Vast swaths of the world’s oceans are turning into “dead zones” as global warming and pollution strips them of oxygen, threatening marine life on a massive scale, a new study shows.
The analysis, which reviews the major research on ocean oxygen loss, is the first to investigate the causes, consequences and solutions to low oxygen concentrations in the open oceans and coastal waters.
Over the past 50 years, zones in the open ocean with zero oxygen have more than quadrupled, or increased by over 4.5 million square kilometers (1.7 million square miles) — an area roughly the size of the European Union — according to the study published Jan. 2 in the journal Science.
It added that in coastal water bodies, including estuaries and seas, the number of low-oxygen sites have soared about tenfold from fewer than 50 in 1950. In ocean waters, oxygen levels are also falling, with 77 billion tons being lost since 1950.
The analysis indicated that deoxygenation in the open ocean was caused by global warming as a result of increased greenhouse gas emissions, as warmer water holds less oxygen. In coastal zones, meanwhile, the culprit was pollution from agricultural runoff and sewage.
“Oxygen is fundamental to life in the oceans,” said Denise Breitburg, lead author and marine ecologist with the Smithsonian Environmental Research Center. “The decline in ocean oxygen ranks among the most serious effects of human activities on the Earth’s environment.”
The scientists expect oxygen to continue dropping even outside these zones as Earth warms.
Even a small decline in oxygen levels can stunt growth in marine animals, hinder reproduction and lead to disease or even death. It also can trigger the release of dangerous chemicals such as nitrous oxide, a greenhouse gas up to 300 times more potent than carbon dioxide, and toxic hydrogen sulfide. While some animals can thrive in these dead zones, biodiversity suffers as a whole.
Oxygen depletion in the world’s waters would affect not only marine ecosystems, but also humans. The oceans feed more than 500 million people, particularly in poorer nations, and provide a source of livelihood for 350 million.
“Approximately half of the oxygen on Earth comes from the ocean,” said Vladimir Ryabinin, executive secretary of the UN’s Intergovernmental Oceanographic Commission, which in 2016 established the Global Ocean Oxygen Network (GO2NE) that produced the recent study.
“However, combined effects of nutrient loading and climate change are greatly increasing the number and size of ‘dead zones’ in the open ocean and coastal waters, where oxygen is too low to support most marine life,” he added.
Robert Diaz, from the Virginia Institute of Marine Science, who reviewed the study, is worried that the governments around the world are not doing enough to tackle this pressing problem.

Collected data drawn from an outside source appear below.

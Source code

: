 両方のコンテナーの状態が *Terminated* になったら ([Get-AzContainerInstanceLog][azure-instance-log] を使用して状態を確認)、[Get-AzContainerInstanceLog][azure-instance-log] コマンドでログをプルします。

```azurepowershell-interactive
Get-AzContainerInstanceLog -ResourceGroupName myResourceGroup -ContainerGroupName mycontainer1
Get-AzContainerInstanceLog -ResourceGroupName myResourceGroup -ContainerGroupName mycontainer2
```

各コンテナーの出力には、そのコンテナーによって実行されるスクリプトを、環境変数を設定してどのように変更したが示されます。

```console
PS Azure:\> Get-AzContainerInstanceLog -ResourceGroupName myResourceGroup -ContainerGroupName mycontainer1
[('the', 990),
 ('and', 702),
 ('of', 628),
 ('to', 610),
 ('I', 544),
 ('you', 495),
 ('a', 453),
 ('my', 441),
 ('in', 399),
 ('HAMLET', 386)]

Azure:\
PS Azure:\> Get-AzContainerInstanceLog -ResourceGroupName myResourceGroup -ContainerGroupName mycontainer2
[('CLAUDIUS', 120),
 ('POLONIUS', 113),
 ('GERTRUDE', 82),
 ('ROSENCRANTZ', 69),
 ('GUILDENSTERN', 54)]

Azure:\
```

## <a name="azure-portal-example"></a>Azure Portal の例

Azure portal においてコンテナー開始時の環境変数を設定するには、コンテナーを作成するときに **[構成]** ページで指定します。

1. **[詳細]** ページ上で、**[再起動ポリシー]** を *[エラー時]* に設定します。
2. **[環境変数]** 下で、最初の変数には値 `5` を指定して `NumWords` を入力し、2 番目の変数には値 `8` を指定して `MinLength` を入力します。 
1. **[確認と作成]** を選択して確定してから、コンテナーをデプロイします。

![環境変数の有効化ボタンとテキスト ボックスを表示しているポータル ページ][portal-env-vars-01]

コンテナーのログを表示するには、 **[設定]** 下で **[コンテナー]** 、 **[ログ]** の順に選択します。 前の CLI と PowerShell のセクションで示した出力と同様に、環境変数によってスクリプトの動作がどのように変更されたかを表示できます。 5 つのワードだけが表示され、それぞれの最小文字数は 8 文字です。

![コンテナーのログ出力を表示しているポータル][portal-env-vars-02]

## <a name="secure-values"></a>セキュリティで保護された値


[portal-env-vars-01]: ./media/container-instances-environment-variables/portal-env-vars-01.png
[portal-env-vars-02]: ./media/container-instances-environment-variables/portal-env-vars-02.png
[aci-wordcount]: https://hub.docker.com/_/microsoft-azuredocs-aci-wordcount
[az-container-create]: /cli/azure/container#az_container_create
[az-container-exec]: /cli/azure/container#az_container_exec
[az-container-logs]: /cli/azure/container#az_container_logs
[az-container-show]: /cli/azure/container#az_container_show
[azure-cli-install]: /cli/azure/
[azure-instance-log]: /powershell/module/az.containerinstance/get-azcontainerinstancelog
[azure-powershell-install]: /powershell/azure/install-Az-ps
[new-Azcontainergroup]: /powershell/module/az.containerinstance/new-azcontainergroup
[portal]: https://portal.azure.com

“Unfortunately, it will take severe and persistent mortality of fisheries for the seriousness of low oxygen to be realized,” he said as quoted by the Guardian. “No other variable of such ecological importance to coastal ecosystems has changed so drastically in such a short period of time from human activities as dissolved oxygen.”
Lucia von Reusner, the campaign director for the NGO Mighty Earth, which recently exposed the companies most responsible for the largest dead zone on record in the Gulf of Mexico last year, said the findings were no surprise, and confirmed the unchecked pollution from industrial agriculture.
“These dead zones will continue to expand unless the major meat companies that dominate our global agriculture system start taking responsibility for cleaning up their supply chains to keep pollution out of our waters,” she said in a statement.
Despite the grim prognosis for the world’s oceans, the study suggested that cutting fossil fuel use and protecting vulnerable marine life could tackle the problem.
“This is a problem we can solve,” Breitburg said. “Halting climate change requires a global effort, but even local actions can help with nutrient-driven oxygen decline.”
She cited the ongoing recovery of Chesapeake Bay, the Atlantic estuary enclosed by the U.S. states of Maryland, Delaware, Virginia and the District of Columbia, where nitrogen pollution has dropped 24 percent thanks to better sewage treatment, cleaner farming practices and more stringent regulation like the Clean Air Act. While some low-oxygen zones persist, there are now almost no areas of the Chesapeake with zero oxygen.
“Tackling climate change may seem more daunting,” Breitburg said, “but doing it is critical for stemming the decline of oxygen in our oceans, and for nearly every aspect of life on our planet.”